La nature fonctionne comme une sorte de capital global, et le protéger devrait apparaître comme une évidence pour les entreprises, les investisseurs et les États. Le Forum économique mondial estime que « sur la totalité de la valeur économique engendrée, 44 000 milliards de dollars – plus de la moitié du PIB mondial – dépendent peu ou prou de la nature et des services que rend celle-ci ». Mais cette puissante source de valeur court des périls toujours plus grands, comme le démontre la crise alimentaire actuelle, qui n’est pas seulement la conséquence de la guerre en Ukraine, mais aussi de catastrophes climatiques comme la sécheresse et la vague de chaleur extrême en Inde, les nuées de sauterelles en Afrique de l’Est et les inondations en Chine.
Les entreprises disposent de plus en plus d’outils pour commencer à résoudre ces problèmes. L’initiative Science Based Target a récemment publié une méthodologie de ciblage des émissions induites par la production alimentaire, l’utilisation des terres et l’agriculture. Capital for Climate, la plateforme d’investissements qui promeut des solutions fondées sur la nature aide les bailleurs de fonds à trouver des opportunités pour investir dans la nature avec des rendements compétitifs. Et la coalition Business for Nature explore les initiatives supplémentaires que peut prendre le secteur privé.
Les États ont eux aussi enregistré des progrès. Lors de la COP26, un ensemble de pays représentant plus de 90 % des forêts de la planète a soutenu une déclaration des dirigeants appelant à l’arrêt du déclin forestier et de la dégradation des sols d’ici 2030. Et une douzaine de pays ont promis des financements publics pour la défense des forêts à hauteur de 12 milliards de dollars. Ils peuvent dès maintenant commencer à tenir leurs engagements en amont de la COP27 qui se tiendra à Charm el-Cheikh, en mettant les mesures nécessaires en œuvre, en décidant d’incitations adaptées et en honorant leurs promesses financières.
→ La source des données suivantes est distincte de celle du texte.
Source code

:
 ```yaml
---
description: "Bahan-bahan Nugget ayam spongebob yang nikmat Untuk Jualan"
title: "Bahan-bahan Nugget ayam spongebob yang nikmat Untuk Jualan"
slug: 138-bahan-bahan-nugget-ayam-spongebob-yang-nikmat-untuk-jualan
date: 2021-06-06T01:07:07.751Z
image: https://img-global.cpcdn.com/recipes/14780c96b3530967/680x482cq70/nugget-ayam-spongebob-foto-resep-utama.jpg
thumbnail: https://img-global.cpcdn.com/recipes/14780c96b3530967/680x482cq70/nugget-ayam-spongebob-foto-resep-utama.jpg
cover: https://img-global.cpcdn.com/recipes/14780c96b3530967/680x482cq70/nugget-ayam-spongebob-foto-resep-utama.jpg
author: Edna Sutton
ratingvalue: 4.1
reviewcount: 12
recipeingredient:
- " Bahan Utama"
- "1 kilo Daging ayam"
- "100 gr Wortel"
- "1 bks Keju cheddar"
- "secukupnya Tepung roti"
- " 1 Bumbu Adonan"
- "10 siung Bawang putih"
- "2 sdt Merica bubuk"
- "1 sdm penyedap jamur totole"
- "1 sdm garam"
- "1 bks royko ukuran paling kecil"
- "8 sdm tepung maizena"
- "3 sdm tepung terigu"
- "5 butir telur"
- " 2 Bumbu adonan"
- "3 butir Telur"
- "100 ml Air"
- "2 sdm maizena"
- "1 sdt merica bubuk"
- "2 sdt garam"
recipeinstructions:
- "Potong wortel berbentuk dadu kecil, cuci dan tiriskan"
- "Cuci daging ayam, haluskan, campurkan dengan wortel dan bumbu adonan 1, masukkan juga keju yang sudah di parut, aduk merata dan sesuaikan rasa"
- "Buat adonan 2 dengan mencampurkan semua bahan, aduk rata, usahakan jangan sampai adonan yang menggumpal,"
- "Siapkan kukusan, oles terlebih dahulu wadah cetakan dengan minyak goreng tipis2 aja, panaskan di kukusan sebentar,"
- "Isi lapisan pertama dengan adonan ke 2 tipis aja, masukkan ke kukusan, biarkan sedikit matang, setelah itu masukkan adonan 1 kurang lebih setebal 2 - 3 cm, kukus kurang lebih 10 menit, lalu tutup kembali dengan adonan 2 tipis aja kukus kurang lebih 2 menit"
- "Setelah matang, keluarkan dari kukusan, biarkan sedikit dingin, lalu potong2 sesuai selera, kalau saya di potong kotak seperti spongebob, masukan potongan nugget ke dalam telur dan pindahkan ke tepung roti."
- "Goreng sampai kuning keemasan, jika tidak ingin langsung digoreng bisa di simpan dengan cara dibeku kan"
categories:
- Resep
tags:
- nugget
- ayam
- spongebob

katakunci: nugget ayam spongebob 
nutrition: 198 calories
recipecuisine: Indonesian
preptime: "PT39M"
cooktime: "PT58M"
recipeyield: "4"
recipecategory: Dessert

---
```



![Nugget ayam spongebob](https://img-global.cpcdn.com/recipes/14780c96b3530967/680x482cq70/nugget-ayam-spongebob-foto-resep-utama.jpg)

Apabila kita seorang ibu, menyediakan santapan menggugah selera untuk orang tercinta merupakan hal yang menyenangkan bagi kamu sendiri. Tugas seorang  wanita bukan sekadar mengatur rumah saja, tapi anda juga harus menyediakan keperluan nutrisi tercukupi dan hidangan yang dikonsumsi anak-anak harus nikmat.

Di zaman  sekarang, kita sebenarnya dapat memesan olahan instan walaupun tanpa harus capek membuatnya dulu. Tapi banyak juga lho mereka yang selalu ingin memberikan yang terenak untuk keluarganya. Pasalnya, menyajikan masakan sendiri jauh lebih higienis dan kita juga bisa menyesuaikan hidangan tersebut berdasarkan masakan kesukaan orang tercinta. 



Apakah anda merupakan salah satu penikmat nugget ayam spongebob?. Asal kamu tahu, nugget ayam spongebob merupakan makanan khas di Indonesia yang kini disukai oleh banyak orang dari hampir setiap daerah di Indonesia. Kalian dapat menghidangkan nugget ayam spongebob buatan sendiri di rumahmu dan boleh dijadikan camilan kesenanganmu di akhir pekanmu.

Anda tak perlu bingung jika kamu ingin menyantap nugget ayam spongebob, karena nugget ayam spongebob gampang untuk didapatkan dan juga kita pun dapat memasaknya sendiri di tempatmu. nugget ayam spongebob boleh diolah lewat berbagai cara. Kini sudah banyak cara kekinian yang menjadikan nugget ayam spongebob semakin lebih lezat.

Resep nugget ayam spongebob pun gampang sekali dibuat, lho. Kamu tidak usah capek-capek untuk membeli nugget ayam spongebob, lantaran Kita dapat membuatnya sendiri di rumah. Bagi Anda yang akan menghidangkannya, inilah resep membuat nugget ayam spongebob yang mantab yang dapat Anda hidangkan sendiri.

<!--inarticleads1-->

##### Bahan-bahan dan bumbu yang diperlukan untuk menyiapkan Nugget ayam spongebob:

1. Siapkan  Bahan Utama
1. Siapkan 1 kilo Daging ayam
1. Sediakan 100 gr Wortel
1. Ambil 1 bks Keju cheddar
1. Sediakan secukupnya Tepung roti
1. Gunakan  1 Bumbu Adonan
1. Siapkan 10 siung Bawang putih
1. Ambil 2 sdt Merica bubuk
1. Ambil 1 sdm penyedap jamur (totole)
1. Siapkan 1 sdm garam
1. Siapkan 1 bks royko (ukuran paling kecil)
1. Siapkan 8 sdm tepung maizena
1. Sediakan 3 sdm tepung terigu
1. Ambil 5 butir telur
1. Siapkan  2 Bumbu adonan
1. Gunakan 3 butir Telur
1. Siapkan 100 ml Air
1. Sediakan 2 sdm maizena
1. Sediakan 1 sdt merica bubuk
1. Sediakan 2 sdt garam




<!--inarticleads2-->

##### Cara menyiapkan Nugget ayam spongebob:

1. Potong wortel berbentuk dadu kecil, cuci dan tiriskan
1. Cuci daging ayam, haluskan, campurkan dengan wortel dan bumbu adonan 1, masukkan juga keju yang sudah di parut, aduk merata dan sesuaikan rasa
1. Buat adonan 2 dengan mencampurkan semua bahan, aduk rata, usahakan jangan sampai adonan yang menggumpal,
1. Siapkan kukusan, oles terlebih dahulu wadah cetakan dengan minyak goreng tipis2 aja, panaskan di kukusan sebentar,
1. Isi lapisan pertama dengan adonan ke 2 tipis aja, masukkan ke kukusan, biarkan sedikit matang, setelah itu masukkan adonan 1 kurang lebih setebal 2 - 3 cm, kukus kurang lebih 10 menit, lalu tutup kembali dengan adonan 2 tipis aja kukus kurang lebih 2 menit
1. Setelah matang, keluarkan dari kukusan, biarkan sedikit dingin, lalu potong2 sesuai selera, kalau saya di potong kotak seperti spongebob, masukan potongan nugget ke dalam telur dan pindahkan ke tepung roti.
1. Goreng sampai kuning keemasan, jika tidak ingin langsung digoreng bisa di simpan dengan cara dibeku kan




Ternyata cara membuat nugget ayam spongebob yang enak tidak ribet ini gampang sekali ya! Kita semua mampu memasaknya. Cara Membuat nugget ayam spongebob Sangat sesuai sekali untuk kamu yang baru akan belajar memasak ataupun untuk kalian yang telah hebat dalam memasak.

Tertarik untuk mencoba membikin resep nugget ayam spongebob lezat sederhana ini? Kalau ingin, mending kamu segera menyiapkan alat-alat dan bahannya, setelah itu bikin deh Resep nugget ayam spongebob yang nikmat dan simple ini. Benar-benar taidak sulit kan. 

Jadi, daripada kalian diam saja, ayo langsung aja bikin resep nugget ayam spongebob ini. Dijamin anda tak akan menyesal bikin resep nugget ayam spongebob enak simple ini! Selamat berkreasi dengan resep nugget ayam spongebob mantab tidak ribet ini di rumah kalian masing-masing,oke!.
Dans le même temps, Objectif zéro (Race to Zero) et Objectif résilience (Race to Resilience), les campagnes mondiales soutenues par l’ONU, vont continuer d’œuvrer en parallèle et d’aider les entreprises, les investisseurs, les villes et les régions à placer la conservation de la nature au centre de leur travail de décarbonation et de construction de la résilience. Les cinq grandes entreprises actrices de la lutte contre la déforestation participent à l’Objectif zéro, et le renforcement récent des critères de la campagne incitera les autres membres à en faire plus pour intégrer la durabilité de la biodiversité et mettre leurs financements tout comme leurs opérations en conformité avec l’organisation de la résilience climatique.
Le monde attend de voir si les ultimes promesses d’action climatique sont solides et crédibles. En investissant dès maintenant dans la nature, les pouvoirs publics et les entreprises ont l’occasion de montrer qu’ils ne se paient pas de mots.